» **WHAT IS EXPECTED**: Make an exact copy of all the entries, but do not reproduce the pictures.

☆ ☆ ☆ ☆ ☆ ☆ ☆

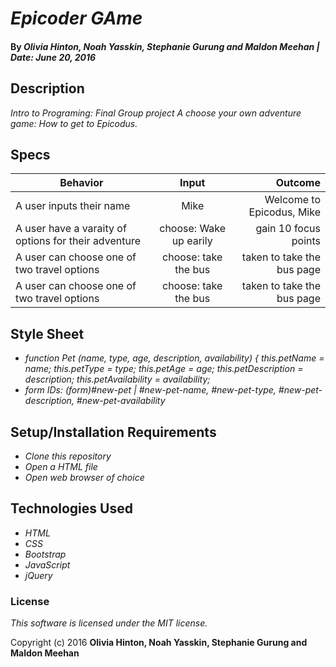 # _Epicoder GAme_

#### By _Olivia Hinton, Noah Yasskin, Stephanie Gurung and Maldon Meehan | Date: June 20, 2016_

## Description

_Intro to Programing: Final Group project_
_A choose your own adventure game: How to get to Epicodus._

## Specs
| Behavior        | Input           | Outcome  |
| ------------- |:-------------:| -----:|
| A user inputs their name | Mike | Welcome to Epicodus, Mike
| A user have a varaity of options for their adventure | choose: Wake up earily | gain 10 focus points
| A user can choose one of two travel options | choose: take the bus | taken to take the bus page
| A user can choose one of two travel options | choose: take the bus | taken to take the bus page


## Style Sheet

* _function Pet (name, type, age, description, availability) {
  this.petName = name;
  this.petType = type;
  this.petAge = age;
  this.petDescription = description;
  this.petAvailability = availability;_
* _form IDs: (form)#new-pet | #new-pet-name, #new-pet-type, #new-pet-description, #new-pet-availability_

## Setup/Installation Requirements

* _Clone this repository_
* _Open a HTML file_
* _Open web browser of choice_


## Technologies Used

* _HTML_
* _CSS_
* _Bootstrap_
* _JavaScript_
* _jQuery_

### License

*This software is licensed under the MIT license.*

Copyright (c) 2016 **Olivia Hinton, Noah Yasskin, Stephanie Gurung and Maldon Meehan**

☆ ☆ ☆ ☆ ☆ ☆ ☆

» **RESULT OF THIS TASK**:
 # _Epicoder GAme_

#### By _Olivia Hinton, Noah Yasskin, Stephanie Gurung and Maldon Meehan | Date: June 20, 2016_

## Description

_Intro to Programing: Final Group project_
_A choose your own adventure game: How to get to Epicodus._

## Specs
| Behavior        | Input           | Outcome  |
| ------------- |:-------------:| -----:|
| A user inputs their name | Mike | Welcome to Epicodus, Mike
| A user have a varaity of options for their adventure | choose: Wake up earily | gain 10 focus points
| A user can choose one of two travel options | choose: take the bus | taken to take the bus page
| A user can choose one of two travel options | choose: take the bus | taken to take the bus page


## Style Sheet

* _function Pet (name, type, age, description, availability) {
  this.petName = name;
  this.petType = type;
  this.petAge = age;
  this.petDescription = description;
  this.petAvailability = availability;_
* _form IDs: (form)#new-pet | #new-pet-name, #new-pet-type, #new-pet-description, #new-pet-availability_

## Setup/Installation Requirements

* _Clone this repository_
* _Open a HTML file_
* _Open web browser of choice_


## Technologies Used

* _HTML_
* _CSS_
* _Bootstrap_
* _JavaScript_
* _jQuery_

### License

*This software is licensed under the MIT license.*

Copyright (c) 2016 **Olivia Hinton, Noah Yasskin, Stephanie Gurung and Maldon Meehan**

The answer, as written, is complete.